Add simulate streaming decoding

2025-09-19 05:54:20 +00:00 · 2022-07-05 17:08:42 +08:00 · 2022-07-05 17:08:42 +08:00 · 1b14b13047
commit 1b14b13047
parent 995f260f91
2 changed files with 210 additions and 2 deletions
--- a/egs/librispeech/ASR/pruned_transducer_stateless5/conformer.py
+++ b/egs/librispeech/ASR/pruned_transducer_stateless5/conformer.py
@ -197,6 +197,162 @@ class Conformer(EncoderInterface):
        return x, lengths
    @torch.jit.export
    def streaming_forward(
        self,
        x: torch.Tensor,
        x_lens: torch.Tensor,
        states: Optional[List[Tensor]] = None,
        processed_lens: Optional[Tensor] = None,
        left_context: int = 64,
        right_context: int = 4,
        chunk_size: int = 16,
        simulate_streaming: bool = False,
        warmup: float = 1.0,
    ) -> Tuple[torch.Tensor, torch.Tensor, List[torch.Tensor]]:
        """
        Args:
          x:
            The input tensor. Its shape is (batch_size, seq_len, feature_dim).
          x_lens:
            A tensor of shape (batch_size,) containing the number of frames in
            `x` before padding.
          states:
            The decode states for previous frames which contains the cached data.
            It has two elements, the first element is the attn_cache which has
            a shape of (encoder_layers, left_context, batch, attention_dim),
            the second element is the conv_cache which has a shape of
            (encoder_layers, cnn_module_kernel-1, batch, conv_dim).
            Note: states will be modified in this function.
          processed_lens:
            How many frames (after subsampling) have been processed for each sequence.
          left_context:
            How many previous frames the attention can see in current chunk.
            Note: It's not that each individual frame has `left_context` frames
            of left context, some have more.
          right_context:
            How many future frames the attention can see in current chunk.
            Note: It's not that each individual frame has `right_context` frames
            of right context, some have more.
          chunk_size:
            The chunk size for decoding, this will be used to simulate streaming
            decoding using masking.
          simulate_streaming:
            If setting True, it will use a masking strategy to simulate streaming
            fashion (i.e. every chunk data only see limited left context and
            right context). The whole sequence is supposed to be send at a time
            When using simulate_streaming.
          warmup:
            A floating point value that gradually increases from 0 throughout
            training; when it is >= 1.0 we are "fully warmed up".  It is used
            to turn modules on sequentially.
        Returns:
          Return a tuple containing 2 tensors:
            - logits, its shape is (batch_size, output_seq_len, output_dim)

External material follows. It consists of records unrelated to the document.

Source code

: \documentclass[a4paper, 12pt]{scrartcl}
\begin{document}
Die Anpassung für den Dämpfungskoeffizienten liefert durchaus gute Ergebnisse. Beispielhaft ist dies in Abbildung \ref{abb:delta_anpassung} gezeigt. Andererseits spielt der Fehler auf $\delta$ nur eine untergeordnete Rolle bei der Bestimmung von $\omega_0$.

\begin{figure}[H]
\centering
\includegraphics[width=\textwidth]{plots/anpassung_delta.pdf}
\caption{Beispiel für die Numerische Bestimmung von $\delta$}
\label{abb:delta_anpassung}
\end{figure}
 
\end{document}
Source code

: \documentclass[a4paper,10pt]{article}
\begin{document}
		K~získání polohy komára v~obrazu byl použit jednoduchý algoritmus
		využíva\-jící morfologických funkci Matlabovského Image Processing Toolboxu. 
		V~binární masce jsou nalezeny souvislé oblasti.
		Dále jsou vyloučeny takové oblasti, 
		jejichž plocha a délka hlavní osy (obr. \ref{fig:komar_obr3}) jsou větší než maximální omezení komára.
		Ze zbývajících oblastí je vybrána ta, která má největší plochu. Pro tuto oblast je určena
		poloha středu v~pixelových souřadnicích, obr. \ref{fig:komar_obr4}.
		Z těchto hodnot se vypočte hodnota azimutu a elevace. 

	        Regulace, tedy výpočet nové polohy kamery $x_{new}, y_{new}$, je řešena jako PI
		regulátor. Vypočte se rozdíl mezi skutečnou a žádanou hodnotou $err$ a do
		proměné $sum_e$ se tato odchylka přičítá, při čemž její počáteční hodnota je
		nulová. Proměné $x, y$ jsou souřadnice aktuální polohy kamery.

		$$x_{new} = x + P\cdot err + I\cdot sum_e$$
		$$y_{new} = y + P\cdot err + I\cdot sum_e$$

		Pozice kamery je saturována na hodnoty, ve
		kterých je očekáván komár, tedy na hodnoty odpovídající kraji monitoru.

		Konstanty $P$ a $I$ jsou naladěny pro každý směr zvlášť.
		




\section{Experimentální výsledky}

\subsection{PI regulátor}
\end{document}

            - logit_lens, a tensor of shape (batch_size,) containing the number
              of frames in `logits` before padding.

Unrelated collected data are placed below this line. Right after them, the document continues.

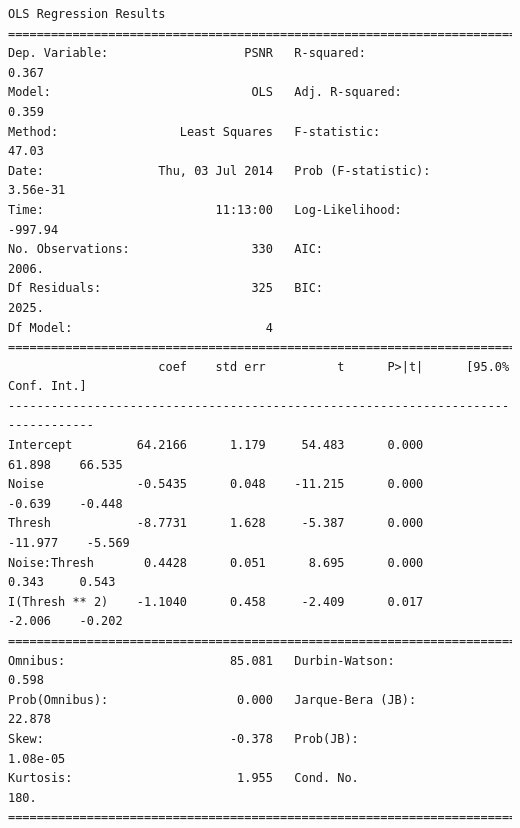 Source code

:\documentclass[11pt]{article}
\theoremstyle{definition}
\begin{document}
{\begin{lstlisting}[caption = Time Series 2 - FFT Coefficient Thresholding OLS Model, label = {fftfilterseries2}]
                           OLS Regression Results                            
==============================================================================
Dep. Variable:                   PSNR   R-squared:                       0.367
Model:                            OLS   Adj. R-squared:                  0.359
Method:                 Least Squares   F-statistic:                     47.03
Date:                Thu, 03 Jul 2014   Prob (F-statistic):           3.56e-31
Time:                        11:13:00   Log-Likelihood:                -997.94
No. Observations:                 330   AIC:                             2006.
Df Residuals:                     325   BIC:                             2025.
Df Model:                           4                                         
==================================================================================
                     coef    std err          t      P>|t|      [95.0% Conf. Int.]
----------------------------------------------------------------------------------
Intercept         64.2166      1.179     54.483      0.000        61.898    66.535
Noise             -0.5435      0.048    -11.215      0.000        -0.639    -0.448
Thresh            -8.7731      1.628     -5.387      0.000       -11.977    -5.569
Noise:Thresh       0.4428      0.051      8.695      0.000         0.343     0.543
I(Thresh ** 2)    -1.1040      0.458     -2.409      0.017        -2.006    -0.202
==============================================================================
Omnibus:                       85.081   Durbin-Watson:                   0.598
Prob(Omnibus):                  0.000   Jarque-Bera (JB):               22.878
Skew:                          -0.378   Prob(JB):                     1.08e-05
Kurtosis:                       1.955   Cond. No.                         180.
==============================================================================
\end{lstlisting}

}
\end{document}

            - decode_states, the updated states including the information
              of current chunk.
        """
        # x: [N, T, C]
        # Caution: We assume the subsampling factor is 4!
        #  lengths = ((x_lens - 1) // 2 - 1) // 2 # issue an warning
        #
        # Note: rounding_mode in torch.div() is available only in torch >= 1.8.0
        lengths = (((x_lens - 1) >> 1) - 1) >> 1
        if not simulate_streaming:
            assert states is not None
            assert processed_lens is not None
            assert (
                len(states) == 2
                and states[0].shape
                == (self.encoder_layers, left_context, x.size(0), self.d_model)
                and states[1].shape
                == (
                    self.encoder_layers,
                    self.cnn_module_kernel - 1,
                    x.size(0),
                    self.d_model,
                )
            ), f"""The length of states MUST be equal to 2, and the shape of
             first element should be {(self.encoder_layers, left_context, x.size(0), self.d_model)},
             given {states[0].shape}. the shape of second element should be
             {(self.encoder_layers, self.cnn_module_kernel - 1, x.size(0), self.d_model)},
             given {states[1].shape}."""
            lengths -= 2  # we will cut off 1 frame on each side of encoder_embed output
            src_key_padding_mask = make_pad_mask(lengths)
            processed_mask = torch.arange(left_context, device=x.device).expand(
                x.size(0), left_context
            )
            processed_lens = processed_lens.view(x.size(0), 1)
            processed_mask = (processed_lens <= processed_mask).flip(1)
            src_key_padding_mask = torch.cat(
                [processed_mask, src_key_padding_mask], dim=1
            )
            embed = self.encoder_embed(x)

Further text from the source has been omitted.